Structured settlements can be initiated from lottery or casino jackpot winnings, litigation or insurance awards. In some situations an individual can inherit an annuity stream from the estate of an individual who has passed. However, as anyone knows unforeseen situations do come up that may require access to more cash than a person has in the bank. Usually a loan is taken out as mortgage on the home or unsecured debt in the form of credit cards etc. but, you can also sell all or part of the monthly payments you receive from a structured settlement.

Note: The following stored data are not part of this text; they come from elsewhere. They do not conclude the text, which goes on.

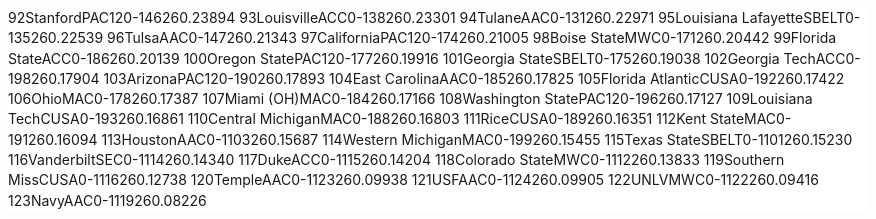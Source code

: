 <tr><td>92</td><td>Stanford</td><td>PAC12</td><td>0-1</td><td>46</td><td>2</td><td>6</td><td>0.23894</td></tr>
<tr><td>93</td><td>Louisville</td><td>ACC</td><td>0-1</td><td>38</td><td>2</td><td>6</td><td>0.23301</td></tr>
<tr><td>94</td><td>Tulane</td><td>AAC</td><td>0-1</td><td>31</td><td>2</td><td>6</td><td>0.22971</td></tr>
<tr><td>95</td><td>Louisiana Lafayette</td><td>SBELT</td><td>0-1</td><td>35</td><td>2</td><td>6</td><td>0.22539</td></tr>
<tr><td>96</td><td>Tulsa</td><td>AAC</td><td>0-1</td><td>47</td><td>2</td><td>6</td><td>0.21343</td></tr>
<tr><td>97</td><td>California</td><td>PAC12</td><td>0-1</td><td>74</td><td>2</td><td>6</td><td>0.21005</td></tr>
<tr><td>98</td><td>Boise State</td><td>MWC</td><td>0-1</td><td>71</td><td>2</td><td>6</td><td>0.20442</td></tr>
<tr><td>99</td><td>Florida State</td><td>ACC</td><td>0-1</td><td>86</td><td>2</td><td>6</td><td>0.20139</td></tr>
<tr><td>100</td><td>Oregon State</td><td>PAC12</td><td>0-1</td><td>77</td><td>2</td><td>6</td><td>0.19916</td></tr>
<tr><td>101</td><td>Georgia State</td><td>SBELT</td><td>0-1</td><td>75</td><td>2</td><td>6</td><td>0.19038</td></tr>
<tr><td>102</td><td>Georgia Tech</td><td>ACC</td><td>0-1</td><td>98</td><td>2</td><td>6</td><td>0.17904</td></tr>
<tr><td>103</td><td>Arizona</td><td>PAC12</td><td>0-1</td><td>90</td><td>2</td><td>6</td><td>0.17893</td></tr>
<tr><td>104</td><td>East Carolina</td><td>AAC</td><td>0-1</td><td>85</td><td>2</td><td>6</td><td>0.17825</td></tr>
<tr><td>105</td><td>Florida Atlantic</td><td>CUSA</td><td>0-1</td><td>92</td><td>2</td><td>6</td><td>0.17422</td></tr>
<tr><td>106</td><td>Ohio</td><td>MAC</td><td>0-1</td><td>78</td><td>2</td><td>6</td><td>0.17387</td></tr>
<tr><td>107</td><td>Miami (OH)</td><td>MAC</td><td>0-1</td><td>84</td><td>2</td><td>6</td><td>0.17166</td></tr>
<tr><td>108</td><td>Washington State</td><td>PAC12</td><td>0-1</td><td>96</td><td>2</td><td>6</td><td>0.17127</td></tr>
<tr><td>109</td><td>Louisiana Tech</td><td>CUSA</td><td>0-1</td><td>93</td><td>2</td><td>6</td><td>0.16861</td></tr>
<tr><td>110</td><td>Central Michigan</td><td>MAC</td><td>0-1</td><td>88</td><td>2</td><td>6</td><td>0.16803</td></tr>
<tr><td>111</td><td>Rice</td><td>CUSA</td><td>0-1</td><td>89</td><td>2</td><td>6</td><td>0.16351</td></tr>
<tr><td>112</td><td>Kent State</td><td>MAC</td><td>0-1</td><td>91</td><td>2</td><td>6</td><td>0.16094</td></tr>
<tr><td>113</td><td>Houston</td><td>AAC</td><td>0-1</td><td>103</td><td>2</td><td>6</td><td>0.15687</td></tr>
<tr><td>114</td><td>Western Michigan</td><td>MAC</td><td>0-1</td><td>99</td><td>2</td><td>6</td><td>0.15455</td></tr>
<tr><td>115</td><td>Texas State</td><td>SBELT</td><td>0-1</td><td>101</td><td>2</td><td>6</td><td>0.15230</td></tr>
<tr><td>116</td><td>Vanderbilt</td><td>SEC</td><td>0-1</td><td>114</td><td>2</td><td>6</td><td>0.14340</td></tr>
<tr><td>117</td><td>Duke</td><td>ACC</td><td>0-1</td><td>115</td><td>2</td><td>6</td><td>0.14204</td></tr>
<tr><td>118</td><td>Colorado State</td><td>MWC</td><td>0-1</td><td>112</td><td>2</td><td>6</td><td>0.13833</td></tr>
<tr><td>119</td><td>Southern Miss</td><td>CUSA</td><td>0-1</td><td>116</td><td>2</td><td>6</td><td>0.12738</td></tr>
<tr><td>120</td><td>Temple</td><td>AAC</td><td>0-1</td><td>123</td><td>2</td><td>6</td><td>0.09938</td></tr>
<tr><td>121</td><td>USF</td><td>AAC</td><td>0-1</td><td>124</td><td>2</td><td>6</td><td>0.09905</td></tr>
<tr><td>122</td><td>UNLV</td><td>MWC</td><td>0-1</td><td>122</td><td>2</td><td>6</td><td>0.09416</td></tr>
<tr><td>123</td><td>Navy</td><td>AAC</td><td>0-1</td><td>119</td><td>2</td><td>6</td><td>0.08226</td></tr>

Unfortunately, there can be downsides to this type of arrangement and you should be aware of the potential financial impacts that may occur:
- There are many companies out there who will gladly pay you a single amount to receive the monthly income stream for the term of the agreement, however they will heavily discount the amount you get to make a profit from the transaction.
- Structured Settlements were designed to provide a way for an individual to manage their money and provide a consistent source of funds to pay bills and etc. Getting a single lump sum can be a financial disaster if you do not have the will power to invest the money wisely. There have been many who have been left with no future after blowing the entire amount on purchases like cars, boats and trips to the Caribbean.
- Accepting a large amount of money through a settlement loan may trigger significant tax burden to the individual that received the money. This alone can be a reason to avoid a structured settlement sale.